- **The records**

____

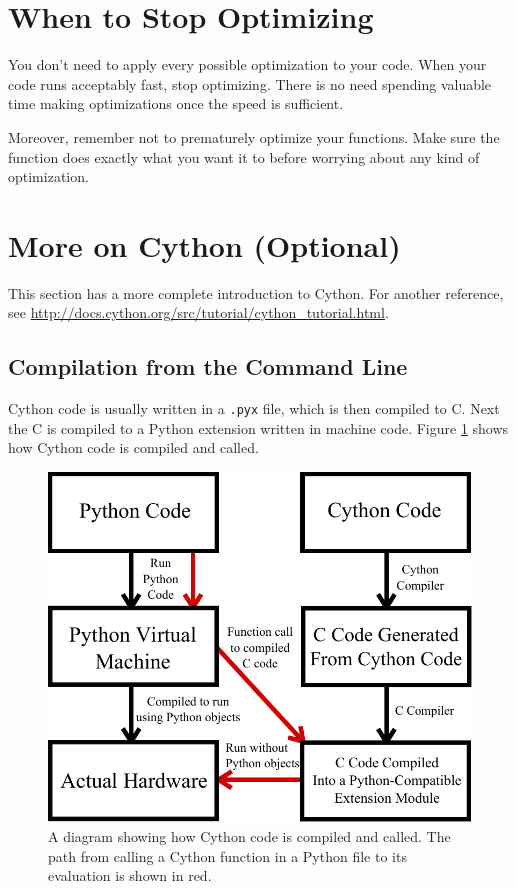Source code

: \section*{When to Stop Optimizing}
You don't need to apply every possible optimization to your code.
When your code runs acceptably fast, stop optimizing. There is no need spending valuable time making optimizations once the speed is sufficient. 

Moreover, remember not to prematurely optimize your functions. Make sure the function does exactly what you want it to before worrying about any kind of optimization.

























      
\section*{More on Cython (Optional)}
This section has a more complete introduction to Cython. 
For another reference, see \url{http://docs.cython.org/src/tutorial/cython_tutorial.html}.

\subsection*{Compilation from the Command Line}

Cython code is usually written in a \texttt{.pyx} file, which is then compiled to C.
Next the C is compiled to a Python extension written in machine code.
Figure \ref{cython:compilation} shows how Cython code is compiled and called.

\begin{figure}
\centering
\includegraphics[width=.7\textwidth]{compilation.pdf}
\caption{A diagram showing how Cython code is compiled and called.
The path from calling a Cython function in a Python file to its evaluation is shown in red.}
\label{cython:compilation}
\end{figure}

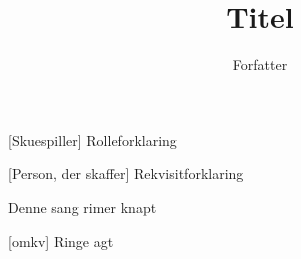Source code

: \documentclass[a4paper,11pt]{article}
\title{Titel}
\author{Forfatter}
\begin{document}
\maketitle

\begin{roles}
    [Skuespiller] Rolleforklaring
\end{roles}

\begin{props}
    [Person, der skaffer] Rekvisitforklaring
\end{props}

\begin{song}
   Denne sang rimer knapt

  [omkv] Ringe agt

\end{song}
\end{document}

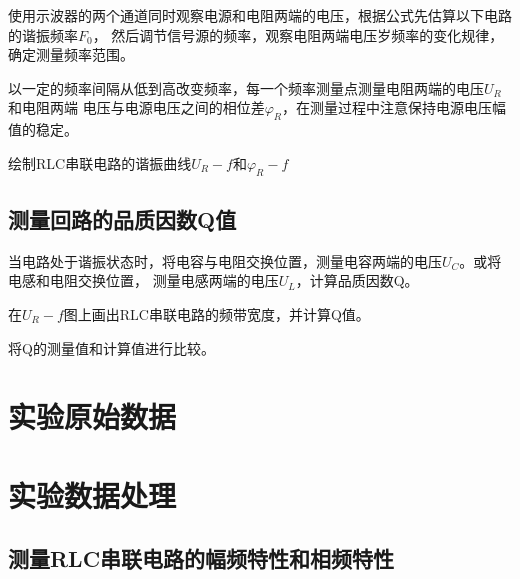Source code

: \documentclass{ctexart}
\begin{document}
   使用示波器的两个通道同时观察电源和电阻两端的电压，根据公式先估算以下电路的谐振频率$F_{0}$，
              然后调节信号源的频率，观察电阻两端电压岁频率的变化规律，确定测量频率范围。

   以一定的频率间隔从低到高改变频率，每一个频率测量点测量电阻两端的电压$U_{R}$和电阻两端
              电压与电源电压之间的相位差$\varphi_{R}$，在测量过程中注意保持电源电压幅值的稳定。

   绘制RLC串联电路的谐振曲线$U_{R}-f\mbox{和}\varphi_{R}-f$

  \subsection{测量回路的品质因数Q值}
   当电路处于谐振状态时，将电容与电阻交换位置，测量电容两端的电压$U_{C}$。或将电感和电阻交换位置，
              测量电感两端的电压$U_{L}$，计算品质因数Q。

   在$U_{R}-f$图上画出RLC串联电路的频带宽度，并计算Q值。

   将Q的测量值和计算值进行比较。
\newpage

\section{实验原始数据}
\newpage

\section{实验数据处理}
  \subsection{测量RLC串联电路的幅频特性和相频特性}


\end{document}

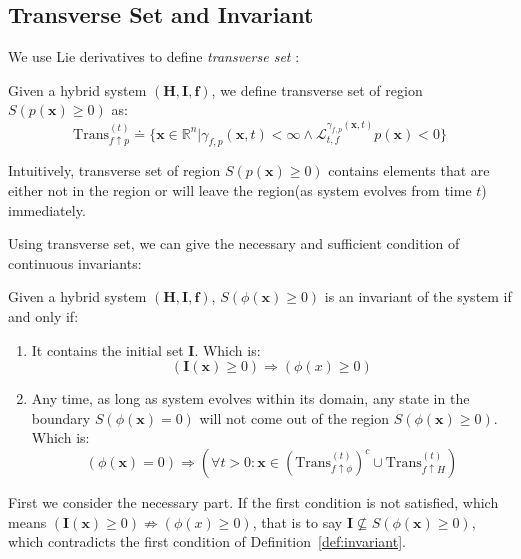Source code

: \documentclass{jssc}
\begin{document}
\subsection{Transverse Set and Invariant}
We use Lie derivatives to define \emph{transverse set} :

\begin{definition}
\label{def:trans}
	Given a hybrid system $(\boldsymbol{H}, \boldsymbol{I}, \boldsymbol{f})$, we define transverse set of region $S(p(\boldsymbol{x}) \geq 0)$ as:
	\begin{equation*}
		\mathrm{Trans}_{f \uparrow p}^{(t)} \doteq \{\boldsymbol{x} \in \mathbb{R}^n | \gamma_{f, p}(\boldsymbol{x}, t) < \infty \wedge \mathcal{L}_{t, f}^{\gamma_{f, p}(\boldsymbol{x}, t)} p(\boldsymbol{x}) < 0 \}
	\end{equation*}
\end{definition}

Intuitively, transverse set of region $S(p(\boldsymbol{x}) \geq 0)$ contains elements that are either not in the region or will leave the region(as system evolves from time $t$) immediately.

Using transverse set, we can give the necessary and sufficient condition of continuous invariants:

\begin{theorem}
\label{thm:trans}
Given a hybrid system $(\boldsymbol{H}, \boldsymbol{I}, \boldsymbol{f})$, $S(\phi(\boldsymbol{x}) \geq 0)$ is an invariant of the system if and only if:
	\begin{enumerate}
		\item It contains the initial set $\boldsymbol{I}$. Which is:
			\begin{equation*}
				(\boldsymbol{I}(\boldsymbol{x}) \geq 0) \Rightarrow (\phi(x) \geq 0)
			\end{equation*}
		\item Any time, as long as system evolves within its domain, any state in the boundary $S(\phi(\boldsymbol{x}) = 0)$ will not come out of the region $S(\phi(\boldsymbol{x}) \geq 0)$. Which is:
			\begin{equation*}
				(\phi(\boldsymbol{x}) = 0) \Rightarrow (\forall t>0: \boldsymbol{x} \in (\mathrm{Trans}_{f \uparrow \phi}^{(t)})^c \cup \mathrm{Trans}_{f \uparrow H}^{(t)})
			\end{equation*}
	\end{enumerate}
\end{theorem}

\proof
First we consider the necessary part. If the first condition is not satisfied, which means $(\boldsymbol{I}(\boldsymbol{x}) \geq 0) \nRightarrow (\phi(x) \geq 0)$, that is to say $\boldsymbol{I} \not\subseteq S(\phi(\boldsymbol{x}) \geq 0)$, which contradicts the first condition of Definition~\ref{def:invariant}.
\end{document}
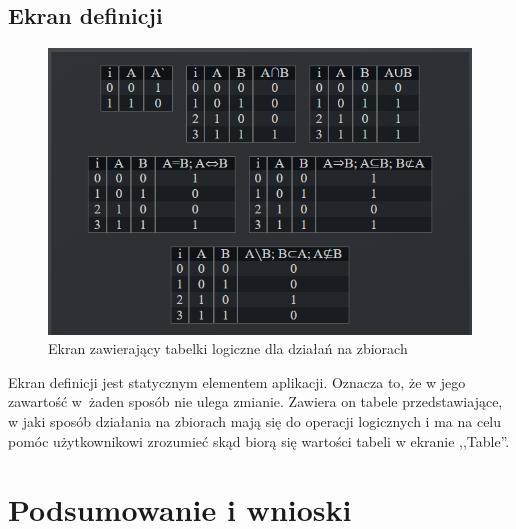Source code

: \documentclass{SGGW-thesis}
\begin{document}
\section{Ekran definicji}

\begin{figure}[h]
    \hspace{1.5cm}
    \includegraphics{screenshots/definitions.png}
    \caption{Ekran zawierający tabelki logiczne dla działań na zbiorach}
    \label{fig:definitions}
\end{figure}

\begin{paragraph}{}
    Ekran definicji jest statycznym elementem aplikacji. Oznacza to, że w jego zawartość w~żaden sposób nie ulega zmianie. Zawiera on tabele przedstawiające, w jaki sposób działania na zbiorach mają się do operacji logicznych i ma na celu pomóc użytkownikowi zrozumieć skąd biorą się wartości tabeli w ekranie ,,Table''.
\end{paragraph}

\chapter{Podsumowanie i wnioski}
\end{document}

____

- **What is being asked**
Print all entries exactly; skip the pictures.

- **Reply to the task**
Source code

: \section*{When to Stop Optimizing}
You don't need to apply every possible optimization to your code.
When your code runs acceptably fast, stop optimizing. There is no need spending valuable time making optimizations once the speed is sufficient. 

Moreover, remember not to prematurely optimize your functions. Make sure the function does exactly what you want it to before worrying about any kind of optimization.

























      
\section*{More on Cython (Optional)}
This section has a more complete introduction to Cython. 
For another reference, see \url{http://docs.cython.org/src/tutorial/cython_tutorial.html}.

\subsection*{Compilation from the Command Line}

Cython code is usually written in a \texttt{.pyx} file, which is then compiled to C.
Next the C is compiled to a Python extension written in machine code.
Figure \ref{cython:compilation} shows how Cython code is compiled and called.

\begin{figure}
\centering
\includegraphics[width=.7\textwidth]{compilation.pdf}
\caption{A diagram showing how Cython code is compiled and called.
The path from calling a Cython function in a Python file to its evaluation is shown in red.}
\label{cython:compilation}
\end{figure}

Source code

: \documentclass[a4paper,11pt]{article}
\title{Titel}
\author{Forfatter}
\begin{document}
\maketitle

\begin{roles}
    [Skuespiller] Rolleforklaring
\end{roles}

\begin{props}
    [Person, der skaffer] Rekvisitforklaring
\end{props}

\begin{song}
   Denne sang rimer knapt

  [omkv] Ringe agt

\end{song}
\end{document}

Source code

: \documentclass{ctexart}
\begin{document}
   使用示波器的两个通道同时观察电源和电阻两端的电压，根据公式先估算以下电路的谐振频率$F_{0}$，
              然后调节信号源的频率，观察电阻两端电压岁频率的变化规律，确定测量频率范围。

   以一定的频率间隔从低到高改变频率，每一个频率测量点测量电阻两端的电压$U_{R}$和电阻两端
              电压与电源电压之间的相位差$\varphi_{R}$，在测量过程中注意保持电源电压幅值的稳定。

   绘制RLC串联电路的谐振曲线$U_{R}-f\mbox{和}\varphi_{R}-f$

  \subsection{测量回路的品质因数Q值}
   当电路处于谐振状态时，将电容与电阻交换位置，测量电容两端的电压$U_{C}$。或将电感和电阻交换位置，
              测量电感两端的电压$U_{L}$，计算品质因数Q。

   在$U_{R}-f$图上画出RLC串联电路的频带宽度，并计算Q值。

   将Q的测量值和计算值进行比较。
\newpage

\section{实验原始数据}
\newpage

\section{实验数据处理}
  \subsection{测量RLC串联电路的幅频特性和相频特性}


\end{document}

Source code

: \documentclass{jssc}
\begin{document}
\subsection{Transverse Set and Invariant}
We use Lie derivatives to define \emph{transverse set} :

\begin{definition}
\label{def:trans}
	Given a hybrid system $(\boldsymbol{H}, \boldsymbol{I}, \boldsymbol{f})$, we define transverse set of region $S(p(\boldsymbol{x}) \geq 0)$ as:
	\begin{equation*}
		\mathrm{Trans}_{f \uparrow p}^{(t)} \doteq \{\boldsymbol{x} \in \mathbb{R}^n | \gamma_{f, p}(\boldsymbol{x}, t) < \infty \wedge \mathcal{L}_{t, f}^{\gamma_{f, p}(\boldsymbol{x}, t)} p(\boldsymbol{x}) < 0 \}
	\end{equation*}
\end{definition}

Intuitively, transverse set of region $S(p(\boldsymbol{x}) \geq 0)$ contains elements that are either not in the region or will leave the region(as system evolves from time $t$) immediately.

Using transverse set, we can give the necessary and sufficient condition of continuous invariants:

\begin{theorem}
\label{thm:trans}
Given a hybrid system $(\boldsymbol{H}, \boldsymbol{I}, \boldsymbol{f})$, $S(\phi(\boldsymbol{x}) \geq 0)$ is an invariant of the system if and only if:
	\begin{enumerate}
		\item It contains the initial set $\boldsymbol{I}$. Which is:
			\begin{equation*}
				(\boldsymbol{I}(\boldsymbol{x}) \geq 0) \Rightarrow (\phi(x) \geq 0)
			\end{equation*}
		\item Any time, as long as system evolves within its domain, any state in the boundary $S(\phi(\boldsymbol{x}) = 0)$ will not come out of the region $S(\phi(\boldsymbol{x}) \geq 0)$. Which is:
			\begin{equation*}
				(\phi(\boldsymbol{x}) = 0) \Rightarrow (\forall t>0: \boldsymbol{x} \in (\mathrm{Trans}_{f \uparrow \phi}^{(t)})^c \cup \mathrm{Trans}_{f \uparrow H}^{(t)})
			\end{equation*}
	\end{enumerate}
\end{theorem}

\proof
First we consider the necessary part. If the first condition is not satisfied, which means $(\boldsymbol{I}(\boldsymbol{x}) \geq 0) \nRightarrow (\phi(x) \geq 0)$, that is to say $\boldsymbol{I} \not\subseteq S(\phi(\boldsymbol{x}) \geq 0)$, which contradicts the first condition of Definition~\ref{def:invariant}.
\end{document}
Source code

: \documentclass{SGGW-thesis}
\begin{document}
\section{Ekran definicji}

\begin{figure}[h]
    \hspace{1.5cm}
    \includegraphics{screenshots/definitions.png}
    \caption{Ekran zawierający tabelki logiczne dla działań na zbiorach}
    \label{fig:definitions}
\end{figure}

\begin{paragraph}{}
    Ekran definicji jest statycznym elementem aplikacji. Oznacza to, że w jego zawartość w~żaden sposób nie ulega zmianie. Zawiera on tabele przedstawiające, w jaki sposób działania na zbiorach mają się do operacji logicznych i ma na celu pomóc użytkownikowi zrozumieć skąd biorą się wartości tabeli w ekranie ,,Table''.
\end{paragraph}

\chapter{Podsumowanie i wnioski}
\end{document}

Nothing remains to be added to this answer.